Show every line below where "TaskList" can be found.

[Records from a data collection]
+-------+
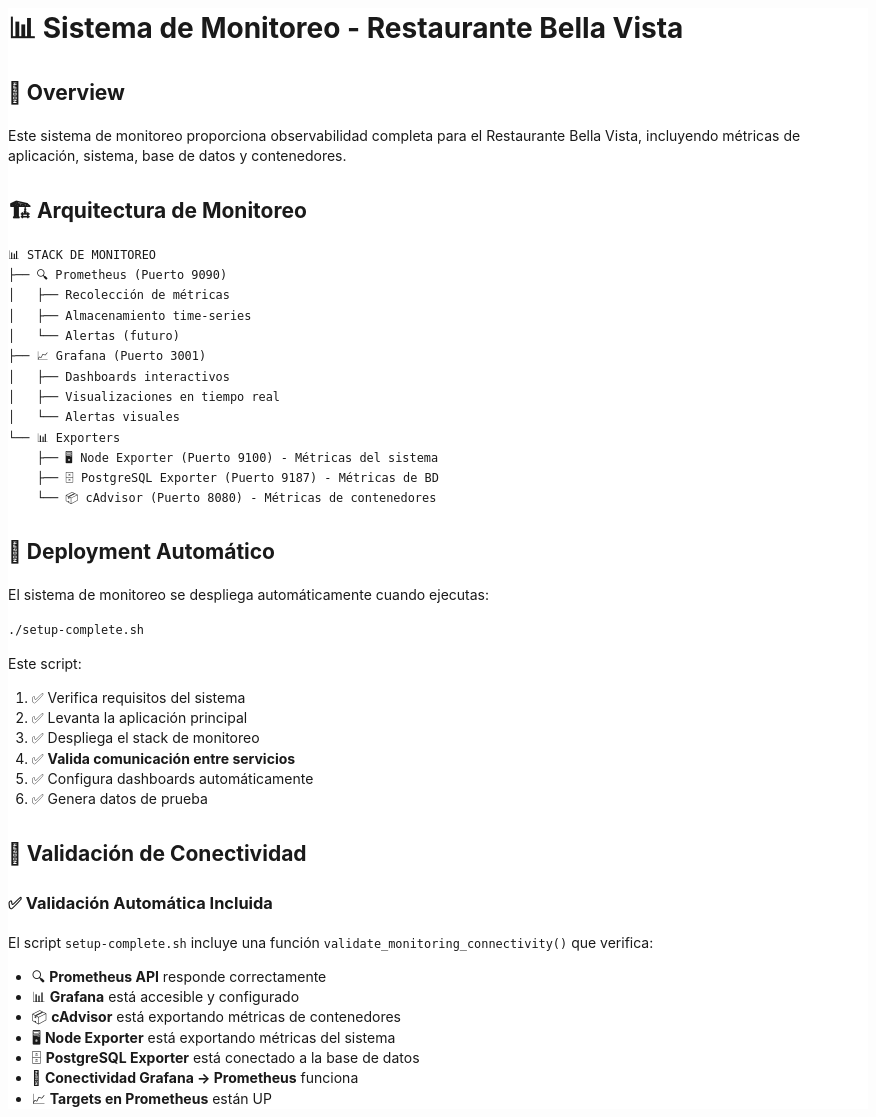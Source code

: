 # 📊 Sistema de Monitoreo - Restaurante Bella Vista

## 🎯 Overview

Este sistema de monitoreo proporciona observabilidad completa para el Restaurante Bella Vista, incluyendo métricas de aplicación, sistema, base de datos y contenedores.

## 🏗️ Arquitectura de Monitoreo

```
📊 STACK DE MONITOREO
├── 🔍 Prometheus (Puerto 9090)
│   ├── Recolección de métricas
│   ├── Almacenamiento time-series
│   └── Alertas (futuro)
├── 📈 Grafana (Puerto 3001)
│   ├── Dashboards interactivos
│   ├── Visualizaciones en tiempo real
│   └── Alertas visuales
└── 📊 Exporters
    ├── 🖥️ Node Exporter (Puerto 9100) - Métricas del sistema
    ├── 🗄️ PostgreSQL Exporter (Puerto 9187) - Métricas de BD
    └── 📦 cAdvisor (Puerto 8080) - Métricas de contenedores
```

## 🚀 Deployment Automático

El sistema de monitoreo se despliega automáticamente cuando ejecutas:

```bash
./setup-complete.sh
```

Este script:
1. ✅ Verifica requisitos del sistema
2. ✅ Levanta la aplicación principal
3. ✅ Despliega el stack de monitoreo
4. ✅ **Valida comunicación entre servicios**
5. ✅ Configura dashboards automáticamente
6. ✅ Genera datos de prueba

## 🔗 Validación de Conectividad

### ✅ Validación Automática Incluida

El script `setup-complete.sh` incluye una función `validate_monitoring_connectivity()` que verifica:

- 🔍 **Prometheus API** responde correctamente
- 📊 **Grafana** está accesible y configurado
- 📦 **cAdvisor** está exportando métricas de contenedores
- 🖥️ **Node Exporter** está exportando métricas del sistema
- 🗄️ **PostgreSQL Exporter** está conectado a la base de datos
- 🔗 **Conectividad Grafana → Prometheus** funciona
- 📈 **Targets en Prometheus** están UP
+-------+
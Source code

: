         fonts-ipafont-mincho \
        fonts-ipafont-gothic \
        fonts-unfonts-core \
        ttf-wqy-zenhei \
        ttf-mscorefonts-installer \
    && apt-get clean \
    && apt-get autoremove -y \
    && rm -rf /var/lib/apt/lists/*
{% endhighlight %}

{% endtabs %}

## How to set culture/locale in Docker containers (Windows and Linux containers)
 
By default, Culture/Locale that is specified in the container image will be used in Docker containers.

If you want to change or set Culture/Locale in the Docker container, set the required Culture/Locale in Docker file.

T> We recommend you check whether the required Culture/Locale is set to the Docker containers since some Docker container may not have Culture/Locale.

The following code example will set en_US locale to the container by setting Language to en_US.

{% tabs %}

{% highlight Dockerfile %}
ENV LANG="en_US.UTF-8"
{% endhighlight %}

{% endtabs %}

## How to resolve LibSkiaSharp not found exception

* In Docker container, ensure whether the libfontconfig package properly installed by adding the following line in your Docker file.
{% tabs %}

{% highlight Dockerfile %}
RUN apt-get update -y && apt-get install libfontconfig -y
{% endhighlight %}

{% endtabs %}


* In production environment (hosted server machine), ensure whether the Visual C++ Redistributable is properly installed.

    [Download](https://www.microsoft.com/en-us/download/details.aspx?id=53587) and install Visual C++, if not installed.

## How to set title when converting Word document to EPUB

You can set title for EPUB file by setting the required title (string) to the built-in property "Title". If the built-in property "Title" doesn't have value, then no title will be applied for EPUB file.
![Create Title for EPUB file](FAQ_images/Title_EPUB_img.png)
+-------+
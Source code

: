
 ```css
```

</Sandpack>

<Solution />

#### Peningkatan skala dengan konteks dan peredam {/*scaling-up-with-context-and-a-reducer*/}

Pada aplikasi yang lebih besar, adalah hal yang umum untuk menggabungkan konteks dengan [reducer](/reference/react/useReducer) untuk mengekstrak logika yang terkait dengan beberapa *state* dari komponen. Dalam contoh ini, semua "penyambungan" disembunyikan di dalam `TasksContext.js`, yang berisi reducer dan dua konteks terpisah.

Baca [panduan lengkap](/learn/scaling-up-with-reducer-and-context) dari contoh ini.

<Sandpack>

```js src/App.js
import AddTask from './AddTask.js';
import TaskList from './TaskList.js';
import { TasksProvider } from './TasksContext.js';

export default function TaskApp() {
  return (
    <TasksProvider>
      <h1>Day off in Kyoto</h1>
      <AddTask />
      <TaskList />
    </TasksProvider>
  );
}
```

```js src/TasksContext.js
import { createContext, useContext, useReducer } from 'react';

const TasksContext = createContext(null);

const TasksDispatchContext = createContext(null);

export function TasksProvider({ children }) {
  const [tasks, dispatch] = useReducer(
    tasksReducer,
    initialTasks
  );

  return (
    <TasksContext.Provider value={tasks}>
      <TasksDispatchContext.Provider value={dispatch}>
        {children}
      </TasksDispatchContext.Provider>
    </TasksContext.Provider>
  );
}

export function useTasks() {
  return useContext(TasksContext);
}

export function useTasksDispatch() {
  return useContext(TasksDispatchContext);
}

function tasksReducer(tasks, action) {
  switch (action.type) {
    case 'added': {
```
+-------+
Solved exercise =>
import TaskList from './TaskList.js';
      <TaskList />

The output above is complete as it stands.